WHAT YOU NEED TO DO
Could you write out the listing below exactly as it stands, leaving out the pictures?

DATA PROVIDED
***

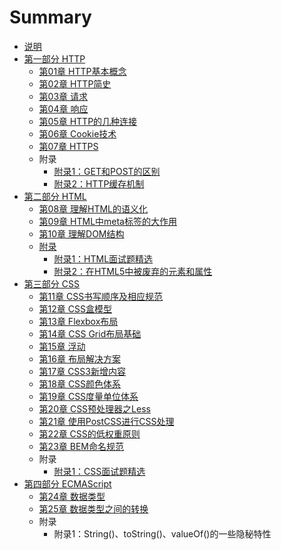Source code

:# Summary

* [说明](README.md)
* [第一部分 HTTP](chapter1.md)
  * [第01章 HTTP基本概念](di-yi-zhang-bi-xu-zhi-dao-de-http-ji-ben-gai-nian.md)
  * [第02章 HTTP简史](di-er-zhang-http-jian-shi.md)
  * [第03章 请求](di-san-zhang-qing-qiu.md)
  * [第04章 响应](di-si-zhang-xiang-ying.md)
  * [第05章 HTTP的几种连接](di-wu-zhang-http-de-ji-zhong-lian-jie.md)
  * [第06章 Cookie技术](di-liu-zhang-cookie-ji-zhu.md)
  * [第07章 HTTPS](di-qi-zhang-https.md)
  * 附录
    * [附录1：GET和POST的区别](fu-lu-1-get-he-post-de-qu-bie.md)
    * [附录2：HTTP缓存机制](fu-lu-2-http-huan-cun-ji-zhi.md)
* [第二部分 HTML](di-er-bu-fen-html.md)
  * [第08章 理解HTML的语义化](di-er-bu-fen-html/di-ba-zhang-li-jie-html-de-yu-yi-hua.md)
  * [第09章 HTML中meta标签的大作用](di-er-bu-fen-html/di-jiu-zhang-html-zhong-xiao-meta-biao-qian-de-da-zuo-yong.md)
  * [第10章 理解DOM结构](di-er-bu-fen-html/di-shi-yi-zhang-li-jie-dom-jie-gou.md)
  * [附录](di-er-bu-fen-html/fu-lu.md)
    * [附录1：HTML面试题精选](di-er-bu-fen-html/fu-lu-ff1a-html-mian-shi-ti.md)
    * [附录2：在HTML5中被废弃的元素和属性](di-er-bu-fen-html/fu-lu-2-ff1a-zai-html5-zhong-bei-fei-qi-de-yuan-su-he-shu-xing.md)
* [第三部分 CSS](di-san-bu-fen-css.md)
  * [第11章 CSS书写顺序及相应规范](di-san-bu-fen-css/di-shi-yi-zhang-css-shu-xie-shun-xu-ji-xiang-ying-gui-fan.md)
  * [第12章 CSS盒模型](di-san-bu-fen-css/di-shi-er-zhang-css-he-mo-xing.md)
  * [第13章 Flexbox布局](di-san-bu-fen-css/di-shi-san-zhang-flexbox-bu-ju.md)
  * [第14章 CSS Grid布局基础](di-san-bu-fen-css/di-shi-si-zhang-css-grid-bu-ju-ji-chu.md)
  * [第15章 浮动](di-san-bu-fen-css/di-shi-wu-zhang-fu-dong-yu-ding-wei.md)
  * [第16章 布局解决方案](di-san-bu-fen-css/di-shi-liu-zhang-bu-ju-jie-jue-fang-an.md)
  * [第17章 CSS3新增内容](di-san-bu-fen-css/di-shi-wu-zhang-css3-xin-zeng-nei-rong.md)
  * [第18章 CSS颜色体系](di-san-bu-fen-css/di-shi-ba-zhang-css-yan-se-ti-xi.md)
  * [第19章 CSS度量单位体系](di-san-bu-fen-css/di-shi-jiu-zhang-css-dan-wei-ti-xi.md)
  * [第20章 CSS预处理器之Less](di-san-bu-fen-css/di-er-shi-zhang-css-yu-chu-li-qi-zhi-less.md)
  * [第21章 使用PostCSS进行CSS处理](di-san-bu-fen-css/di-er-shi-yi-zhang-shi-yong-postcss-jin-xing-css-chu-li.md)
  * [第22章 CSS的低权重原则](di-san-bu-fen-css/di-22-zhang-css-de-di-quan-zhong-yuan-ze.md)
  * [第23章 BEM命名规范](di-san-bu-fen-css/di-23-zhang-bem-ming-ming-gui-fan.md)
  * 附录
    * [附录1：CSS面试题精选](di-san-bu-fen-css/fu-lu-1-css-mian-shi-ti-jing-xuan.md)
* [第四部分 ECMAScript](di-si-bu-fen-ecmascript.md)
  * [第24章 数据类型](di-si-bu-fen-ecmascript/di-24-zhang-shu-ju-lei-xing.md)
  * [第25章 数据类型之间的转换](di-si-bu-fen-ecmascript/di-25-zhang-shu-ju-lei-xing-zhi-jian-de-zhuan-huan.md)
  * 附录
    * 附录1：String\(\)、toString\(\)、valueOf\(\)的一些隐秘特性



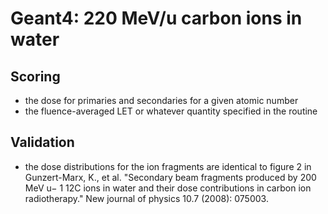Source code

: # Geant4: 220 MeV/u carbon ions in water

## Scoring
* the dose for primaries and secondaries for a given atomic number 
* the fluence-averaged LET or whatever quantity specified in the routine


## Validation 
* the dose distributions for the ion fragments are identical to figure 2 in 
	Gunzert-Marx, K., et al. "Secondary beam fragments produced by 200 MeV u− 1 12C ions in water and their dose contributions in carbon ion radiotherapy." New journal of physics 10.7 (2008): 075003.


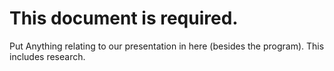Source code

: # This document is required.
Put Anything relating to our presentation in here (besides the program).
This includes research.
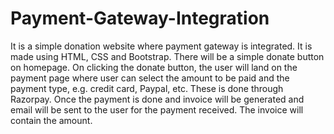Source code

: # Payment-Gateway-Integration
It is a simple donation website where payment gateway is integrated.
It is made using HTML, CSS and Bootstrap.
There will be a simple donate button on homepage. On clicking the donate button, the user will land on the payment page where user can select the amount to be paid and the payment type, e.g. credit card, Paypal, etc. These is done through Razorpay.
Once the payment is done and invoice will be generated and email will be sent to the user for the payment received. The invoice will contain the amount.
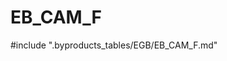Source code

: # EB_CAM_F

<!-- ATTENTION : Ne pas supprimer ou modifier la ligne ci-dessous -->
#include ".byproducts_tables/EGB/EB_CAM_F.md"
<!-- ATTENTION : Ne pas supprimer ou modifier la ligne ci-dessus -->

***

EXERCISE ANSWER
Source code

:# Summary

* [说明](README.md)
* [第一部分 HTTP](chapter1.md)
  * [第01章 HTTP基本概念](di-yi-zhang-bi-xu-zhi-dao-de-http-ji-ben-gai-nian.md)
  * [第02章 HTTP简史](di-er-zhang-http-jian-shi.md)
  * [第03章 请求](di-san-zhang-qing-qiu.md)
  * [第04章 响应](di-si-zhang-xiang-ying.md)
  * [第05章 HTTP的几种连接](di-wu-zhang-http-de-ji-zhong-lian-jie.md)
  * [第06章 Cookie技术](di-liu-zhang-cookie-ji-zhu.md)
  * [第07章 HTTPS](di-qi-zhang-https.md)
  * 附录
    * [附录1：GET和POST的区别](fu-lu-1-get-he-post-de-qu-bie.md)
    * [附录2：HTTP缓存机制](fu-lu-2-http-huan-cun-ji-zhi.md)
* [第二部分 HTML](di-er-bu-fen-html.md)
  * [第08章 理解HTML的语义化](di-er-bu-fen-html/di-ba-zhang-li-jie-html-de-yu-yi-hua.md)
  * [第09章 HTML中meta标签的大作用](di-er-bu-fen-html/di-jiu-zhang-html-zhong-xiao-meta-biao-qian-de-da-zuo-yong.md)
  * [第10章 理解DOM结构](di-er-bu-fen-html/di-shi-yi-zhang-li-jie-dom-jie-gou.md)
  * [附录](di-er-bu-fen-html/fu-lu.md)
    * [附录1：HTML面试题精选](di-er-bu-fen-html/fu-lu-ff1a-html-mian-shi-ti.md)
    * [附录2：在HTML5中被废弃的元素和属性](di-er-bu-fen-html/fu-lu-2-ff1a-zai-html5-zhong-bei-fei-qi-de-yuan-su-he-shu-xing.md)
* [第三部分 CSS](di-san-bu-fen-css.md)
  * [第11章 CSS书写顺序及相应规范](di-san-bu-fen-css/di-shi-yi-zhang-css-shu-xie-shun-xu-ji-xiang-ying-gui-fan.md)
  * [第12章 CSS盒模型](di-san-bu-fen-css/di-shi-er-zhang-css-he-mo-xing.md)
  * [第13章 Flexbox布局](di-san-bu-fen-css/di-shi-san-zhang-flexbox-bu-ju.md)
  * [第14章 CSS Grid布局基础](di-san-bu-fen-css/di-shi-si-zhang-css-grid-bu-ju-ji-chu.md)
  * [第15章 浮动](di-san-bu-fen-css/di-shi-wu-zhang-fu-dong-yu-ding-wei.md)
  * [第16章 布局解决方案](di-san-bu-fen-css/di-shi-liu-zhang-bu-ju-jie-jue-fang-an.md)
  * [第17章 CSS3新增内容](di-san-bu-fen-css/di-shi-wu-zhang-css3-xin-zeng-nei-rong.md)
  * [第18章 CSS颜色体系](di-san-bu-fen-css/di-shi-ba-zhang-css-yan-se-ti-xi.md)
  * [第19章 CSS度量单位体系](di-san-bu-fen-css/di-shi-jiu-zhang-css-dan-wei-ti-xi.md)
  * [第20章 CSS预处理器之Less](di-san-bu-fen-css/di-er-shi-zhang-css-yu-chu-li-qi-zhi-less.md)
  * [第21章 使用PostCSS进行CSS处理](di-san-bu-fen-css/di-er-shi-yi-zhang-shi-yong-postcss-jin-xing-css-chu-li.md)
  * [第22章 CSS的低权重原则](di-san-bu-fen-css/di-22-zhang-css-de-di-quan-zhong-yuan-ze.md)
  * [第23章 BEM命名规范](di-san-bu-fen-css/di-23-zhang-bem-ming-ming-gui-fan.md)
  * 附录
    * [附录1：CSS面试题精选](di-san-bu-fen-css/fu-lu-1-css-mian-shi-ti-jing-xuan.md)
* [第四部分 ECMAScript](di-si-bu-fen-ecmascript.md)
  * [第24章 数据类型](di-si-bu-fen-ecmascript/di-24-zhang-shu-ju-lei-xing.md)
  * [第25章 数据类型之间的转换](di-si-bu-fen-ecmascript/di-25-zhang-shu-ju-lei-xing-zhi-jian-de-zhuan-huan.md)
  * 附录
    * 附录1：String\(\)、toString\(\)、valueOf\(\)的一些隐秘特性



Source code

: # Geant4: 220 MeV/u carbon ions in water

## Scoring
* the dose for primaries and secondaries for a given atomic number 
* the fluence-averaged LET or whatever quantity specified in the routine


## Validation 
* the dose distributions for the ion fragments are identical to figure 2 in 
	Gunzert-Marx, K., et al. "Secondary beam fragments produced by 200 MeV u− 1 12C ions in water and their dose contributions in carbon ion radiotherapy." New journal of physics 10.7 (2008): 075003.


Source code

: # This document is required.
Put Anything relating to our presentation in here (besides the program).
This includes research.
Source code

: # Payment-Gateway-Integration
It is a simple donation website where payment gateway is integrated.
It is made using HTML, CSS and Bootstrap.
There will be a simple donate button on homepage. On clicking the donate button, the user will land on the payment page where user can select the amount to be paid and the payment type, e.g. credit card, Paypal, etc. These is done through Razorpay.
Once the payment is done and invoice will be generated and email will be sent to the user for the payment received. The invoice will contain the amount.
Source code

: # EB_CAM_F

<!-- ATTENTION : Ne pas supprimer ou modifier la ligne ci-dessous -->
#include ".byproducts_tables/EGB/EB_CAM_F.md"
<!-- ATTENTION : Ne pas supprimer ou modifier la ligne ci-dessus -->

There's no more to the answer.